Żelazo-56 posiada najbardziej stabilne jądro, ponieważ ma największą energię wiązania na 1 nukleon (patrz przypis i diagram). Natura faworyzuje stabilne konfiguracje i dlatego proces syntezy termojądrowej, opisany w ostatnim artykule, w którym z jądra wodoru tworzone są cięższe, bardziej stabilne jądra zatrzymuje się przy żelazie-56. Skąd więc pochodzą cięższe pierwiastki takie jak: ołów, srebro, złoto czy uran? Nie ma tutaj żadnej magicznej siły: Wszechświat zapewnia nam inne fascynujące możliwości do produkcji wszystkich ciężkich pierwiastków. W wysokiej temperaturze i przy wysokim ciśnieniu, jakie panują w gwiazdach, fuzja jest procesem spontanicznym porównywalnym do staczania się w dół stoku (proces w którym uwalniana jest energia). Jednak synteza pierwiastków cięższych od żelaza-56 wymaga procesu energochłonnego, jak wspinanie się pod górę (proces, który wymaga dostarczenia energii). Następne etapy nukleosyntezy są bardzo chaotyczne i polegają na wychwytywaniu cząstek i eksplozjach. Mamy tutaj do czynienia z trzema typami wychwytywania: dwa polegające na wychwytywaniu neutronów (procesy r i s) i jeden na wychwytywaniu protonu (proces p).
Wychwytywanie neutronów
Produkcja pierwiastków cięższych od żelaza-56 może zajść w czasie zderzenia neutronów z istniejącym jądrem. W ten sposób otrzymujemy cięższe jądro, bogatsze o jeden neutron lecz o tej samej liczbie protonów, czyli tej samej liczbie atomowej. Te jądra są cięższymi izotopami pierwotnego pierwiastka, czyli jeszcze nie osiągnęliśmy zamierzonego produktu w postaci nowego, cięższego pierwiastka.

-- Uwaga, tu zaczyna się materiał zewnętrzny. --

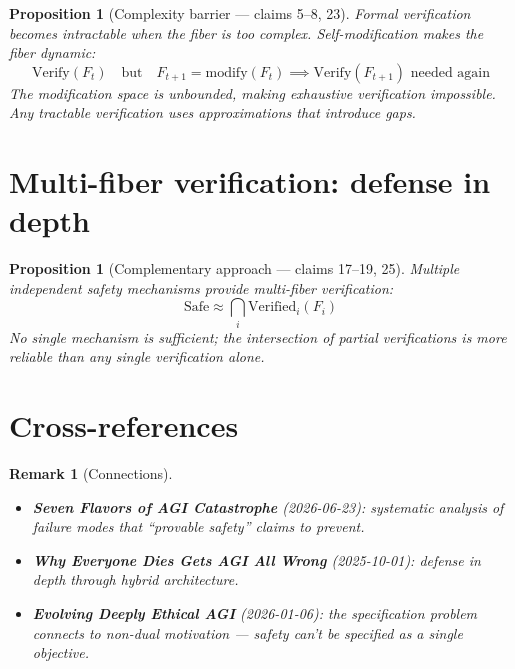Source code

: \documentclass[11pt,a4paper]{article}
\newtheorem{proposition}[definition]{Proposition}
\newtheorem{remark}[definition]{Remark}
\begin{document}
\begin{proposition}[Complexity barrier --- claims 5--8, 23]
Formal verification becomes intractable when the fiber is too complex.
Self-modification makes the fiber dynamic:
\[
  \text{Verify}(F_t) \quad \text{but} \quad F_{t+1} = \text{modify}(F_t)
  \implies \text{Verify}(F_{t+1}) \text{ needed again}
\]
The modification space is unbounded, making exhaustive verification
impossible. Any tractable verification uses approximations that
introduce gaps.
\end{proposition}

\section{Multi-fiber verification: defense in depth}

\begin{proposition}[Complementary approach --- claims 17--19, 25]
Multiple independent safety mechanisms provide multi-fiber verification:
\[
  \text{Safe} \approx \bigcap_i \text{Verified}_i(F_i)
\]
No single mechanism is sufficient; the intersection of partial
verifications is more reliable than any single verification alone.
\end{proposition}

\section{Cross-references}

\begin{remark}[Connections]
\begin{itemize}
\item \textbf{Seven Flavors of AGI Catastrophe} (2026-06-23): systematic
  analysis of failure modes that ``provable safety'' claims to prevent.
\item \textbf{Why Everyone Dies Gets AGI All Wrong} (2025-10-01): defense
  in depth through hybrid architecture.
\item \textbf{Evolving Deeply Ethical AGI} (2026-01-06): the specification
  problem connects to non-dual motivation --- safety can't be specified
  as a single objective.
\end{itemize}
\end{remark}
\end{document}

Jednak, proces jeszcze się nie skończył. Te nowe izotopy mogą być stabilne lub niestabilne w zależności od liczby protonów i neutronów. Jeśli izotop jest niestabilny może nastąpić spontaniczny rozpad radioaktywny. W jednym z takich rozpadów zwanym rozpadem beta, neutron zamienia się w proton powodując emisję elektronu i antyneutrina. Produktem tej reakcji jest jądro o liczbie protonów o jeden większej oraz liczbie neutronów o jeden mniejszej od pierwotnego jądra. Ponieważ liczba protonów zmieniła się, to rzeczywiście otrzymaliśmy inny, nowy, pierwiastek.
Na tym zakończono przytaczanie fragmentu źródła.